An Irish-American man who would now be in his 70s is still wanted in the US for murdering his wife almost 50 years ago.
In 1967, 27-year-old June Maloney, a resident of Rochester, New York, left her husband Joseph Maloney on less than amicable terms. Ironically leaving her husband because of his vicious behavior, Joe took his vicious nature one step further and poisoned his estranged wife before fleeing to Ireland.
Maloney’s friend, Neal Dunkleberg, was an amateur chemist who kept his own lab in his basement. Turning to his friend for help, Maloney inquired about a odorless, tasteless and untraceable poison with which, he claimed, he could kill a dog that was going through his garbage.
Highly suspicious of Maloney’s motives, Dunkleberg refused and warned his family to let no-one but himself into the basement laboratory, especially Maloney. A while later, the family went on vacation leaving only Dunkleberg’s sister looking after the house. While Dunkleberg and his family were away, Maloney once again returned to their home in an attempt to acquire the poison. Manipulating Dunkleberg’s sister, he succeeded in entering the basement.

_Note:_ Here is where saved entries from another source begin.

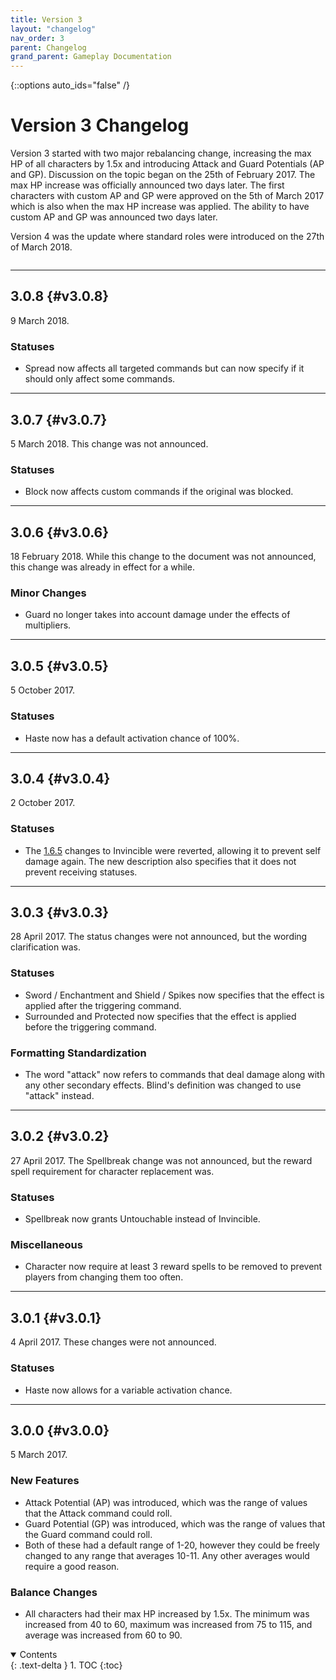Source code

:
 ```yaml
---
title: Version 3
layout: "changelog"
nav_order: 3
parent: Changelog
grand_parent: Gameplay Documentation
---
```


{::options auto_ids="false" /}

# Version 3 Changelog

Version 3 started with two major rebalancing change, increasing the max HP of all characters by 1.5x and introducing Attack and Guard Potentials (AP and GP). Discussion on the topic began on the 25th of February 2017. The max HP increase was officially announced two days later. The first characters with custom AP and GP were approved on the 5th of March 2017 which is also when the max HP increase was applied. The ability to have custom AP and GP was announced two days later.

Version 4 was the update where standard roles were introduced on the 27th of March 2018.

<div class="row">
<div class="column content" markdown="1">

---

## 3.0.8 {#v3.0.8}

9 March 2018.

### Statuses

- Spread now affects all targeted commands but can now specify if it should only affect some commands.

---

## 3.0.7 {#v3.0.7}

5 March 2018. This change was not announced.

### Statuses

- Block now affects custom commands if the original was blocked.

---

## 3.0.6 {#v3.0.6}

18 February 2018. While this change to the document was not announced, this change was already in effect for a while.

### Minor Changes

- Guard no longer takes into account damage under the effects of multipliers.

---

## 3.0.5 {#v3.0.5}

5 October 2017.

### Statuses

- Haste now has a default activation chance of 100%.

---

## 3.0.4 {#v3.0.4}

2 October 2017.

### Statuses

- The [1.6.5](v1#v1.6.5) changes to Invincible were reverted, allowing it to prevent self damage again. The new description also specifies that it does not prevent receiving statuses.

---

## 3.0.3 {#v3.0.3}

28 April 2017. The status changes were not announced, but the wording clarification was.

### Statuses

- Sword / Enchantment and Shield / Spikes now specifies that the effect is applied after the triggering command.
- Surrounded and Protected now specifies that the effect is applied before the triggering command.

### Formatting Standardization

- The word "attack" now refers to commands that deal damage along with any other secondary effects. Blind's definition was changed to use "attack" instead.

---

## 3.0.2 {#v3.0.2}

27 April 2017. The Spellbreak change was not announced, but the reward spell requirement for character replacement was.

### Statuses

- Spellbreak now grants Untouchable instead of Invincible.

### Miscellaneous

- Character now require at least 3 reward spells to be removed to prevent players from changing them too often.

---

## 3.0.1 {#v3.0.1}

4 April 2017. These changes were not announced.

### Statuses

- Haste now allows for a variable activation chance.

---

## 3.0.0 {#v3.0.0}

5 March 2017.

### New Features

- Attack Potential (AP) was introduced, which was the range of values that the Attack command could roll.
- Guard Potential (GP) was introduced, which was the range of values that the Guard command could roll.
- Both of these had a default range of 1-20, however they could be freely changed to any range that averages 10-11. Any other averages would require a good reason.

### Balance Changes

- All characters had their max HP increased by 1.5x. The minimum was increased from 40 to 60, maximum was increased from 75 to 115, and average was increased from 60 to 90.

</div>
<div class="column toc" markdown="1">
<details open markdown="block">
<summary>
Contents
</summary>
{: .text-delta }
1. TOC
{:toc}
</details>
</div>
</div>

For the next few weeks, both Joe and his wife June appeared to be on good terms and June returned to their family home on the day of their son’s fifth birthday. It is now believed that while celebrating their son’s birthday, Joe slipped poison to June.

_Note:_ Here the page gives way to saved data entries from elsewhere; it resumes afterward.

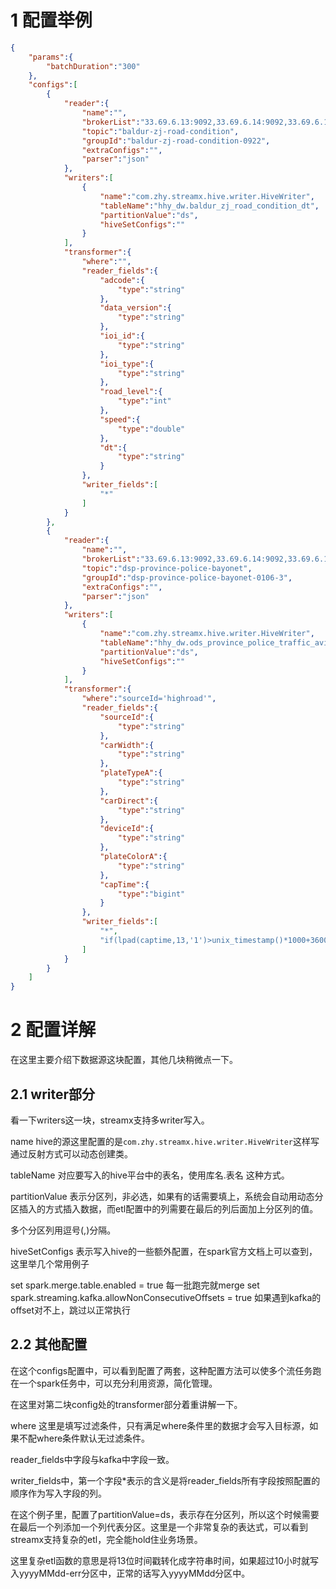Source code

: # 1 配置举例

```json
{
    "params":{
        "batchDuration":"300"
    },
    "configs":[
        {
            "reader":{
                "name":"",
                "brokerList":"33.69.6.13:9092,33.69.6.14:9092,33.69.6.15:9092,33.69.6.16:9092,33.69.6.17:9092,33.69.6.18:9092,33.69.6.19:9092,33.69.6.20:9092,33.69.6.21:9092,33.69.6.22:9092",
                "topic":"baldur-zj-road-condition",
                "groupId":"baldur-zj-road-condition-0922",
                "extraConfigs":"",
                "parser":"json"
            },
            "writers":[
                {
                    "name":"com.zhy.streamx.hive.writer.HiveWriter",
                    "tableName":"hhy_dw.baldur_zj_road_condition_dt",
                    "partitionValue":"ds",
                    "hiveSetConfigs":""
                }
            ],
            "transformer":{
                "where":"",
                "reader_fields":{
                    "adcode":{
                        "type":"string"
                    },
                    "data_version":{
                        "type":"string"
                    },
                    "ioi_id":{
                        "type":"string"
                    },
                    "ioi_type":{
                        "type":"string"
                    },
                    "road_level":{
                        "type":"int"
                    },
                    "speed":{
                        "type":"double"
                    },
                    "dt":{
                        "type":"string"
                    }
                },
                "writer_fields":[
                    "*"
                ]
            }
        },
        {
            "reader":{
                "name":"",
                "brokerList":"33.69.6.13:9092,33.69.6.14:9092,33.69.6.15:9092,33.69.6.16:9092,33.69.6.17:9092,33.69.6.18:9092,33.69.6.19:9092,33.69.6.20:9092,33.69.6.21:9092,33.69.6.22:9092",
                "topic":"dsp-province-police-bayonet",
                "groupId":"dsp-province-police-bayonet-0106-3",
                "extraConfigs":"",
                "parser":"json"
            },
            "writers":[
                {
                    "name":"com.zhy.streamx.hive.writer.HiveWriter",
                    "tableName":"hhy_dw.ods_province_police_traffic_avi_dt",
                    "partitionValue":"ds",
                    "hiveSetConfigs":""
                }
            ],
            "transformer":{
                "where":"sourceId='highroad'",
                "reader_fields":{
                    "sourceId":{
                        "type":"string"
                    },
                    "carWidth":{
                        "type":"string"
                    },
                    "plateTypeA":{
                        "type":"string"
                    },
                    "carDirect":{
                        "type":"string"
                    },
                    "deviceId":{
                        "type":"string"
                    },
                    "plateColorA":{
                        "type":"string"
                    },
                    "capTime":{
                        "type":"bigint"
                    }
                },
                "writer_fields":[
                    "*",                    
                    "if(lpad(captime,13,'1')>unix_timestamp()*1000+3600*1*10*1000,concat(from_unixtime(unix_timestamp(),'yyyyMMdd'),'-err'),from_unixtime(substr(lpad(captime,13,'1'),1,10),'yyyyMMdd'))"
                ]
            }
        }
    ]
}
```

# 2 配置详解

在这里主要介绍下数据源这块配置，其他几块稍微点一下。

## 2.1 writer部分



看一下writers这一块，streamx支持多writer写入。

name hive的源这里配置的是`com.zhy.streamx.hive.writer.HiveWriter`这样写通过反射方式可以动态创建类。

tableName 对应要写入的hive平台中的表名，使用库名.表名 这种方式。

partitionValue 表示分区列，非必选，如果有的话需要填上，系统会自动用动态分区插入的方式插入数据，而etl配置中的列需要在最后的列后面加上分区列的值。

多个分区列用逗号(,)分隔。

hiveSetConfigs 表示写入hive的一些额外配置，在spark官方文档上可以查到，这里举几个常用例子

set spark.merge.table.enabled = true 每一批跑完就merge
set spark.streaming.kafka.allowNonConsecutiveOffsets = true 如果遇到kafka的offset对不上，跳过以正常执行

## 2.2 其他配置

在这个configs配置中，可以看到配置了两套，这种配置方法可以使多个流任务跑在一个spark任务中，可以充分利用资源，简化管理。



在这里对第二块config处的transformer部分着重讲解一下。

where 这里是填写过滤条件，只有满足where条件里的数据才会写入目标源，如果不配where条件默认无过滤条件。

reader_fields中字段与kafka中字段一致。

writer_fields中，第一个字段*表示的含义是将reader_fields所有字段按照配置的顺序作为写入字段的列。

在这个例子里，配置了partitionValue=ds，表示存在分区列，所以这个时候需要在最后一个列添加一个列代表分区。这里是一个非常复杂的表达式，可以看到streamx支持复杂的etl，完全能hold住业务场景。

这里复杂etl函数的意思是将13位时间戳转化成字符串时间，如果超过10小时就写入yyyyMMdd-err分区中，正常的话写入yyyyMMdd分区中。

The following day, June’s friend, Wanda Mordenga, arrived to June’s apartment to find Joe attending to his wife with a doctor. Despite the doctor ruling the illness as a bout of food poisoning, Wanda was also suspicious and rightly so, as the next day, June slipped into a coma and was hospitalized.
Doctors were unable to find a reason for the illness and Joe stepped in to inform them that June suffered from depression and had attempted suicide. His claim, however, only aroused further suspicion as doctors knew that a coma is not self-induced but a naturally occurring bodily function.
June never awoke from the coma and died on June 5 1967. An autopsy found that she had ingested a poison that matched that stolen from Dunkleberg’s lab while on vacation. The amount of poison ingested also matched the amount stolen. Just four hours after her death, June’s husband Joe was arrested for her murder.
Following his conviction on first-degree and his sentence of life imprisonment in September 1967, Maloney pleaded insanity and was granted permission to be sent to Rochester State Mental Hospital.
In a further swoop of foul-play, two weeks after his admission to Rochester State, Maloney escaped and disappeared. On pleading insanity and asking permission to be sent to the hospital, Maloney had failed to mention that he had once worked there as a janitor and was well in-tune with the hospital’s layout.
Five years later in Ireland, while Maloney was still counted as a criminal at large in the US, a man named Michael O’Shea called the Gardaí (Irish police) to his Dublin home to investigate a burglary. In order to establish which fingerprints were O’Shea’s and which were the burglar’s, he was required to supply fingerprints.
To much surprise, the Irish police discovered that the fingerprints taken belonged to a man sentenced to a life sentence in the US five years previous. The fingerprints belonged to Joe Maloney. Denying that he was anybody other than O’Shea and due to the lack of extradition agreement between the US and Ireland at the time, O’Shea could not be arrested on suspicion of being Joe Maloney and went free.
Years later in 1984, the Irish Republic established full diplomatic relations with the United States and O’Shea was arrested still claiming his innocence. The agreement was again made void in 1986 and O’Shea was released, to once again disappear. He was never seen again.
Today, if still alive, Maloney would be in his 70s and is still wanted in US to serve his life sentence.